A few weeks ago, I read a serverside post that referenced marty andrews' post about defining software architecture roles. These posts happened just in time, as in the past two weeks I've been asked this question over and over.

My employer has been trying to define what exactly an architect is so they can create a career path for other engineers and architects. Currently we have:

  • Associate Architect - junior guy, works on components on a system. Journeyman architect for a better name.

  • Architect - Able to design components of a system with supervision by senior architect. Knows at least one language or methodology.

  • Senior Architect - Can design component systems and all technical aspects of a particular product or application. Usually was a master of a particular language and really knows DBs, XML, services, UML, networking. This position maps to Andrews' "System Architect".

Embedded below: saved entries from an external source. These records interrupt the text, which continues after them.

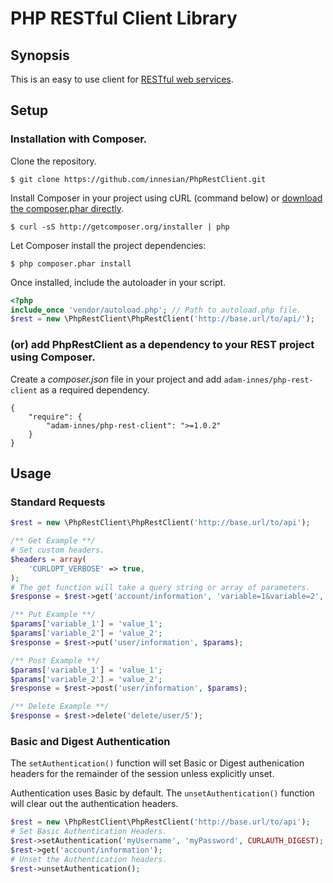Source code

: # PHP RESTful Client Library

## Synopsis
This is an easy to use client for [RESTful web services](https://en.wikipedia.org/wiki/Representational_state_transfer).

## Setup
### Installation with Composer.
Clone the repository.
```
$ git clone https://github.com/innesian/PhpRestClient.git
```
Install Composer in your project using cURL (command below) or [download the composer.phar directly](http://getcomposer.org/composer.phar).
```
$ curl -sS http://getcomposer.org/installer | php
```
Let Composer install the project dependencies:
```
$ php composer.phar install
```
Once installed, include the autoloader in your script.
```php
<?php
include_once 'vendor/autoload.php'; // Path to autoload.php file.
$rest = new \PhpRestClient\PhpRestClient('http://base.url/to/api/');
```
### (or) add PhpRestClient as a dependency to your REST project using Composer.
Create a *composer.json* file in your project and add `adam-innes/php-rest-client` as a required dependency.
```
{
    "require": {
        "adam-innes/php-rest-client": ">=1.0.2"
    }
}
```
## Usage
### Standard Requests
```php
$rest = new \PhpRestClient\PhpRestClient('http://base.url/to/api');

/** Get Example **/
# Set custom headers.
$headers = array(
    'CURLOPT_VERBOSE' => true,
);
# The get function will take a query string or array of parameters.
$response = $rest->get('account/information', 'variable=1&variable=2', $headers);

/** Put Example **/
$params['variable_1'] = 'value_1';
$params['variable_2'] = 'value_2';
$response = $rest->put('user/information', $params);

/** Post Example **/
$params['variable_1'] = 'value_1';
$params['variable_2'] = 'value_2';
$response = $rest->post('user/information', $params);

/** Delete Example **/
$response = $rest->delete('delete/user/5');
```
### Basic and Digest Authentication
The `setAuthentication()` function will set Basic or Digest authenication headers for the remainder of the session unless explicitly unset. 

Authentication uses Basic by default. The `unsetAuthentication()` function will clear out the authentication headers.
```php
$rest = new \PhpRestClient\PhpRestClient('http://base.url/to/api');
# Set Basic Authentication Headers.
$rest->setAuthentication('myUsername', 'myPassword', CURLAUTH_DIGEST);
$rest->get('account/information');
# Unset the Authentication headers.
$rest->unsetAuthentication();
```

  • Lead Architect - Can design multiple products and systems, including how they interact with each other. Designs boundaries and interaction. These guys know all about database modeling, performance modeling, message queues, more than a senior architect. This position maps partially to Andrews' "Solution Architect".

  • Principal Architect - Works with multiple systems, company technical direction, customer/ industry facing. Can communicate with business units what architecture is and how it benefits, etc etc. Some more soft skills, but really knows everything about designing systems, how they interact and what the technical reasons behind enterprise decisions are (i.e. "Why did we choose MySQL over Oracle?" "What did you use Ruby instead of Microsoft?") and knows current and upcoming industry trends. This position maps partially to Andrews' "Enterprise Architect".



This is what the titles are supposed to mean, but in my company (and perhaps yours) they really just mean how much you get paid. So they could just as well be "Architect 0" through "Architect 4".

But there does seem to be a large set of high paid consultants out there who practice "Enterprise Architecture". Sort of big picture guys who are able to go into non-tech huge companies and help with the 25k feet picture. This seems like the only real definition that really fits the term "architect" as far as technical systems are concerned.